Extracted records
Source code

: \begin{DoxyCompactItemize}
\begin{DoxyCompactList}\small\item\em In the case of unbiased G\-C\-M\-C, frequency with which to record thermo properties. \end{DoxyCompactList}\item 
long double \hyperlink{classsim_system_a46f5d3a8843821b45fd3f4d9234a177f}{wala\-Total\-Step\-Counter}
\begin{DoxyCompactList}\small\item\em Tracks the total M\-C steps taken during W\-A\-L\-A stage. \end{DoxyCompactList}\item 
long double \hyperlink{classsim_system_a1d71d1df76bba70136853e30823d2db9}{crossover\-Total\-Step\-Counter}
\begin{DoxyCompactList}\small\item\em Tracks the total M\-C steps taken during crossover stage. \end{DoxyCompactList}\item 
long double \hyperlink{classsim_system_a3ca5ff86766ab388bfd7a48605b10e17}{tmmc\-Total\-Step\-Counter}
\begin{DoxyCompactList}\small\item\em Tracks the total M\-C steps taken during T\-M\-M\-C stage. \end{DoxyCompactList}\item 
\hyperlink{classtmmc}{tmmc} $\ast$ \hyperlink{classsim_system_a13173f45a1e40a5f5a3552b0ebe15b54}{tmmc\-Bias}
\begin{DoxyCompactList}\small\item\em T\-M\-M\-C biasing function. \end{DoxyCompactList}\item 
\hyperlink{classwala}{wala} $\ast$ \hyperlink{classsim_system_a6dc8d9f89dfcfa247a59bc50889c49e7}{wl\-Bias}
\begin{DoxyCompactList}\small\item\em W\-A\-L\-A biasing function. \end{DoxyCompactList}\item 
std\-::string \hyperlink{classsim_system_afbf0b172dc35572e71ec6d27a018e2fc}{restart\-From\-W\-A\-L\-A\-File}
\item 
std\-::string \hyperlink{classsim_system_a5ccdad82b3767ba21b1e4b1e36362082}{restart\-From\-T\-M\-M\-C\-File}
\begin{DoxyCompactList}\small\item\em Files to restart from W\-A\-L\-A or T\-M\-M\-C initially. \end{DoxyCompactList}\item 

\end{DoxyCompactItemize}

▸ Exercise goal
Repeat the entries above verbatim, but only from the line that has "T\-M\-M\-C biasing function." down to the line that has "W\-A\-L\-A biasing function.", inclusive.

▸ Your solution
\begin{DoxyCompactList}\small\item\em T\-M\-M\-C biasing function. \end{DoxyCompactList}\item 
\hyperlink{classwala}{wala} $\ast$ \hyperlink{classsim_system_a6dc8d9f89dfcfa247a59bc50889c49e7}{wl\-Bias}
\begin{DoxyCompactList}\small\item\em W\-A\-L\-A biasing function. \end{DoxyCompactList}\item 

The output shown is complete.